Petrol bombs thrown at police at Derry Easter commemoration

The 32 CSM Easter Monday commemoration taking place at the Derry city cemetery 
The 32 CSM Easter Monday commemoration taking place at the Derry city cemetery  The 32 CSM Easter Monday commemoration taking place at the Derry city cemetery 

A NUMBER of petrol bombs were thrown at police at the start of the main Easter Monday dissident republican parade in Derry.

A 13-strong colour party wearing military-style clothing led the parade from the city’s Creggan roundabout to the republican plot at Derry city cemetery where high-profile former prisoner, Thomas Ashe Mellon delivered the oration.

As the parade assembled close to the gates of Derry city cemetery, police were attacked with petrol bombs as a Land Rover drover through the area with a message warning that the commemoration had not been properly notified to the Parades Commission.

A number of young people also threw stones at other Land Rovers as police used a loud speaker to warn anyone taking part that the parade had not been legally authorised. No-one was injured in the disturbances.

There was a high profile security presence throughout Monday’s commemoration with police vehicles patrolling the roads around the city cemetery and a police helicopter it the air.

In keeping with similar Easter commemoration events in Coalisland and Lurgan, the main colour party wore military-style uniforms and dark glasses. However, the participants did not have their faces covered.

Among the floral tributes laid at Derry’s republican monument was a wreath on behalf of the IRA while tributes were also laid by the republican prisoners’ association and the 32 County Sovereignty Movement.

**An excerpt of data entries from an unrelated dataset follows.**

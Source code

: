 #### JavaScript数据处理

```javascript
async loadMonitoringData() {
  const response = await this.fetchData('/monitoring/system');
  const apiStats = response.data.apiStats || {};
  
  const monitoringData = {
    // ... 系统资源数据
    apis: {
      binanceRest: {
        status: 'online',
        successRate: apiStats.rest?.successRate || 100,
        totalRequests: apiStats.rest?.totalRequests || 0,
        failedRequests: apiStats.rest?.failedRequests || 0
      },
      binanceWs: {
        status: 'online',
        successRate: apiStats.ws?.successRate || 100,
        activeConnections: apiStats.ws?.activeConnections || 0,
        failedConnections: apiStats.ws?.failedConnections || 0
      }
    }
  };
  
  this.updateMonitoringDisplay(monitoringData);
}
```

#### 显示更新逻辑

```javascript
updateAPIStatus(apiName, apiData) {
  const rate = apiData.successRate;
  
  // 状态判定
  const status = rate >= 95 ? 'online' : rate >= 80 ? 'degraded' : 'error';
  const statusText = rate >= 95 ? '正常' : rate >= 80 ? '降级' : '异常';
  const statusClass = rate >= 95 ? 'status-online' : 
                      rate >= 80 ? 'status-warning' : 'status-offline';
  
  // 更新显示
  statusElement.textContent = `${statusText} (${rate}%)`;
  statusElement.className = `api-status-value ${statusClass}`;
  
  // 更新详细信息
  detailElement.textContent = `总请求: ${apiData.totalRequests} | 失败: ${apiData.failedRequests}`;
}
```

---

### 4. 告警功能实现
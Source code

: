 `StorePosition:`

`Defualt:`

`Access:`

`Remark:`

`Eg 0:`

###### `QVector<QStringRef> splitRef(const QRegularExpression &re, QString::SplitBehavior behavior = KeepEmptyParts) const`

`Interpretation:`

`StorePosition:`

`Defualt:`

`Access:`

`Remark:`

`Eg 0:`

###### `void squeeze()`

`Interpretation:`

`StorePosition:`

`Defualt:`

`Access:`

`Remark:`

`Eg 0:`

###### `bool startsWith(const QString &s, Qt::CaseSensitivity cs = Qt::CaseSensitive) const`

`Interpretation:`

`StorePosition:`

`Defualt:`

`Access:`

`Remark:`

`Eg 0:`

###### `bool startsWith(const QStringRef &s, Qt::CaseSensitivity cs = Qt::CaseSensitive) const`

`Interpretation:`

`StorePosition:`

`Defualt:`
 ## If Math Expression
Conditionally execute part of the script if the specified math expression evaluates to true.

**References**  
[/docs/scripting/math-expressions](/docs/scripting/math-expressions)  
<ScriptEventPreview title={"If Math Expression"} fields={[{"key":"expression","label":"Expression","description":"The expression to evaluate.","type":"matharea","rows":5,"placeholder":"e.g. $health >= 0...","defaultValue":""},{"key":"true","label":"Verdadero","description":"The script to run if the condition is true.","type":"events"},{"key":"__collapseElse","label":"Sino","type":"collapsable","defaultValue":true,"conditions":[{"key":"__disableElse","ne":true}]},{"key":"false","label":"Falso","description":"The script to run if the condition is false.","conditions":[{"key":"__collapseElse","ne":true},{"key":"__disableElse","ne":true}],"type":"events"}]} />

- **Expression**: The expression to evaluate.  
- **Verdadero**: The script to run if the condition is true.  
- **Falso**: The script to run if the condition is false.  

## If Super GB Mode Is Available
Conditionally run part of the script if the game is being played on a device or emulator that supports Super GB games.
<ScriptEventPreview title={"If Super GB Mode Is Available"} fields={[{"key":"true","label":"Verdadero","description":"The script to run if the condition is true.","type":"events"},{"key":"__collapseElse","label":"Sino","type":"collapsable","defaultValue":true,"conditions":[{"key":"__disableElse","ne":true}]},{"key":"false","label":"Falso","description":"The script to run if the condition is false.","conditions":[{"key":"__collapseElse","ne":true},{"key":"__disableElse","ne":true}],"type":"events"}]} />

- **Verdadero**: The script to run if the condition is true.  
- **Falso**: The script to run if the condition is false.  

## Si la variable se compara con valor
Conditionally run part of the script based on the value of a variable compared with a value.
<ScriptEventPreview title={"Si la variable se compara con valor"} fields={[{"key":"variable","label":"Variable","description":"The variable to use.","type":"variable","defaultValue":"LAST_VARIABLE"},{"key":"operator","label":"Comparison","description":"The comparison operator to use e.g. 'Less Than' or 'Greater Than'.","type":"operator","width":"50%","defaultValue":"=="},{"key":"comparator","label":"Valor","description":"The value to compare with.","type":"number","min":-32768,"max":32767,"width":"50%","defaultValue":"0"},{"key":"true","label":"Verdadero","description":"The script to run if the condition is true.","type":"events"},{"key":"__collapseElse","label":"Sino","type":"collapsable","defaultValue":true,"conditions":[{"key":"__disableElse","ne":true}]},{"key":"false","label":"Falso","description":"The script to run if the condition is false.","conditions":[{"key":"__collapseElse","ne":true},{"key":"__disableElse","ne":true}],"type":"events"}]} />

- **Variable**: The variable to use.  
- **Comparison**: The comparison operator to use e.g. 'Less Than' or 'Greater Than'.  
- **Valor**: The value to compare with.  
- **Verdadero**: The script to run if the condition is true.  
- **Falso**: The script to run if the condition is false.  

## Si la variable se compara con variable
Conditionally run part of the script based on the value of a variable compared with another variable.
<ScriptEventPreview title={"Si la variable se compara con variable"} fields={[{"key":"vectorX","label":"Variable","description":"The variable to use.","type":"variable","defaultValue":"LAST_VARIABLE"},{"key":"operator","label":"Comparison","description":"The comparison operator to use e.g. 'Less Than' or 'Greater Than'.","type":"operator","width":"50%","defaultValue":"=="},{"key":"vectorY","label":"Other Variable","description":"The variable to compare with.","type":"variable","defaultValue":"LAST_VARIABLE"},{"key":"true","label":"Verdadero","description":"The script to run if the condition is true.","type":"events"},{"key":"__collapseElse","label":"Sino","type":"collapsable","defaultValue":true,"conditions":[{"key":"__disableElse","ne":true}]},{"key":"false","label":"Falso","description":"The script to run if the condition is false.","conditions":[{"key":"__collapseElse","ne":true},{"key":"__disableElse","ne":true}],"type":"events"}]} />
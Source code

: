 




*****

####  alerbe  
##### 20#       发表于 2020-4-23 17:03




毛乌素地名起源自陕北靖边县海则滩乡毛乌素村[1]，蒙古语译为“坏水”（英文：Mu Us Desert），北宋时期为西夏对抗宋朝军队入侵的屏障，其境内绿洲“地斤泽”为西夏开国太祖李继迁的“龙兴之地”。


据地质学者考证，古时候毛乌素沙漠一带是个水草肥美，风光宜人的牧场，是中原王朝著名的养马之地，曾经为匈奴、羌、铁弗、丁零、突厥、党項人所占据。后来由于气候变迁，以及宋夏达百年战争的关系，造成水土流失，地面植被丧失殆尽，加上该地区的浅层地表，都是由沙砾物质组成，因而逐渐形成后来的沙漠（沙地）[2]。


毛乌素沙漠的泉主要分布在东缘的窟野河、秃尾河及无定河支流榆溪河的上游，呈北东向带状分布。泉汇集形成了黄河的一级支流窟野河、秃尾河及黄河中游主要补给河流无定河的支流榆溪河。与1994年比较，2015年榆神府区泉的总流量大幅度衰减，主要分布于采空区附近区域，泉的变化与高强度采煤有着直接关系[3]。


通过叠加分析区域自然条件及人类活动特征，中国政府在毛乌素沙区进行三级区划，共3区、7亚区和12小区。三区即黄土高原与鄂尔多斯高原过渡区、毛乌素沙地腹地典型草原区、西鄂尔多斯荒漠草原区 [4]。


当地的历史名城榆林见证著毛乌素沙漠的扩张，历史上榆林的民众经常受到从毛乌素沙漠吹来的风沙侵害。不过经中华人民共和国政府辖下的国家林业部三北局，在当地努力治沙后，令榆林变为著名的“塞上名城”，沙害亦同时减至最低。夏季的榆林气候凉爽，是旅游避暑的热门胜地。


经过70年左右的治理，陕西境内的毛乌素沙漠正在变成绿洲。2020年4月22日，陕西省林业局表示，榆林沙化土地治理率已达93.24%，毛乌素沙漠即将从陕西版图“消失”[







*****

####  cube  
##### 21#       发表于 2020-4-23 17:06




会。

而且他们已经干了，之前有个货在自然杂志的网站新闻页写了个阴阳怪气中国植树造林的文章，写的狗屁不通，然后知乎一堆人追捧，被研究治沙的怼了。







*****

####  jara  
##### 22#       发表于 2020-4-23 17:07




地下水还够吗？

In his address, leading republican, Mr Mellon attacked Irish President Michael D Higgins over his statement that 1916 Rising led to the independence of the Irish nation.

Mr Mellon said: "This ignores the reality that six of the 32 counties which make up the Irish nation remain under military occupation by the age old oppressor."

The Derry man - who was sentenced 28 months in 2014 in connection with an attempt to smuggle a note into Maghaberry prison - described Sinn Féin representatives as former comrades and "careerist politicians" and claimed they had no right to the legacy of the 1916 leaders.

"It is our responsibility to work effectively in a focused and strategic fashion to bring about the socialist republic that republican volunteer soldiers died for. We are the unfinished revolution," Mr Mellon said.

Following the commemoration, the parade dispersed peacefully.